Photos: X-37B Space Plane - The Orbital Test Vehicle

Secretive X-37B Space Plane Takes Flight

Pat Corkery/United Launch Alliance.

A United Launch Alliance Atlas 5 rocket with the Air Force’s Orbital Test Vehicle (OTV) launches from its Space Launch Complex-41 launch pad at 7:52 p.m. EDT on April 22, 2010.

Air Force's X-37B Space Plane: An Orbital Spy


A belly view of the U.S. Air Force's X-37B Orbital Test Vehicle as it sits inside its payload fairing during encapsulation at the Astrotech facility in Titusville, Fla., before its planned April 2010 launch.

X-37B: Let's Work


This NASA Marshall Space Flight Center image shows on-orbit functions for the reusable X-37B space plane, now under the wing of the U.S. Air Force.

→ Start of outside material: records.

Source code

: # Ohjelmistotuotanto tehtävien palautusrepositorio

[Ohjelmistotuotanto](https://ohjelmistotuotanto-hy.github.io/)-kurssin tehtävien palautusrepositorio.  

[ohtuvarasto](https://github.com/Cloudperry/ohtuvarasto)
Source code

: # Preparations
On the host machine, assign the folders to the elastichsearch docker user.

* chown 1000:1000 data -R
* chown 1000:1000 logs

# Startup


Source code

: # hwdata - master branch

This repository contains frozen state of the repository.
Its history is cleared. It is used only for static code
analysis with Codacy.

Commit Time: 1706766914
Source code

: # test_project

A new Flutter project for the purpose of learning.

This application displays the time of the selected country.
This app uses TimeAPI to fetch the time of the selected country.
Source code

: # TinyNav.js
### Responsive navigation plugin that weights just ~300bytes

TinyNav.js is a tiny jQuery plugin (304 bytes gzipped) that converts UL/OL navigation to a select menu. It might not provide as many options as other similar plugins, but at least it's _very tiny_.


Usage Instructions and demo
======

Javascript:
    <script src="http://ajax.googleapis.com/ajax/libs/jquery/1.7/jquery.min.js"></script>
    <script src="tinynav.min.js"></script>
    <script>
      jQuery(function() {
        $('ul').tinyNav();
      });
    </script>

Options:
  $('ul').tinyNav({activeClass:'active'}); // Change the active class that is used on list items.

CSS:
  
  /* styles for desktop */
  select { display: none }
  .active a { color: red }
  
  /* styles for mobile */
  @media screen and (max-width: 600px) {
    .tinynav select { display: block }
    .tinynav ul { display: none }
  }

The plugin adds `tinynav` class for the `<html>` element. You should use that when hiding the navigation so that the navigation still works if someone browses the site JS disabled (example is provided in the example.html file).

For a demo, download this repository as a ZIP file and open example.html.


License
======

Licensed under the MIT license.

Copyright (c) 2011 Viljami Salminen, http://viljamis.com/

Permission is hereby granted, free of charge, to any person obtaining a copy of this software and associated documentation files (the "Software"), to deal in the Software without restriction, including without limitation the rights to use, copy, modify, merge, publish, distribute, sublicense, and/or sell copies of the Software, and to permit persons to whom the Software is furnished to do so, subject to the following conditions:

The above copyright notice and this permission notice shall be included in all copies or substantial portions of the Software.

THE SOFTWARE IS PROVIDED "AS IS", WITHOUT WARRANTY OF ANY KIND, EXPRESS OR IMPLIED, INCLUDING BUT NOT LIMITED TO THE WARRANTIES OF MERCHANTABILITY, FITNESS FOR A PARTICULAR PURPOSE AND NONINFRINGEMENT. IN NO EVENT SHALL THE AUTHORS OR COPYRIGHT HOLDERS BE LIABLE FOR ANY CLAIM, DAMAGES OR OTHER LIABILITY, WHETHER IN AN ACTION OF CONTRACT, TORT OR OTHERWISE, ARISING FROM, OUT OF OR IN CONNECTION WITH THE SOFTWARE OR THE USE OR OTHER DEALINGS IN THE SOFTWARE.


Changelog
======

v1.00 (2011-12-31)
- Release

Secret X-37B Space Plane Spotted

Master satellite spotter, Greg Roberts of Cape Town, South Africa, is one of several amateur astronomers and skywatchers who tracked the first X-37B space plane from Earth in 2010.

X-37B Space Plane? There's an App for That

A screen shot from the Simple Satellite Tracker app for iPhones and Android phones that allows skywatchers to track the secretive U.S. Air Force space plane and the International Space Station.

It's An Orange-y Sky


Early artist concept of the X-37 advanced technology flight demonstrator re-entering Earth’s atmosphere. The X-37 was billed by NASA as a testbed for dozens of advanced structural, propulsion and operational technologies that could dramatically lower the

Job Well Done

USAF/Vandenberg Air Force Base

With the first X-37B spacecraft back on Earth, the Air Force is now looking ahead to the next launch. The Air Force has ordered the construction of a second X-37B — the Orbital Test Vehicle 2 — for a mission to launch in the spring of 2011.

Welcome Home

USAF/Vandenberg Air Force Base

This X-37B space plane's payload bay is seen clearly in this side view, as is the scale of the spacecraft compared to a human. The X-37B began its life in 1999 as a NASA project, then transferred to the Pentagon's DARPA office in 2004. The Air Force took over in 2006. This mission launched on April 22, 2010. The flight's purpose and cost are classified.

Payload Bay Doors

USAF/Vandenberg Air Force Base

Here, the X-37B space plane is seen in profile as post-landing work continues. The logos of Boeing and the Air Force are visible on the reusable spacecraft's hull. They appear between lines that outline the X-37B's payload bay, which is about the size of a pickup truck bed and can hold experiments, small satellites and a solar array panel that it used to generate power.

X-37B Walkaround

USAF/Vandenberg Air Force Base

This photo released by the Air Force shows the nose of the mysterious X-37B space plane as recovery crews take measurements and other readings after its Dec. 3 landing at Vandenberg. The X-37B's unique V-shaped "ruddervators" — which serve as its tail stabilizers — are visible as well as a deployed air brake.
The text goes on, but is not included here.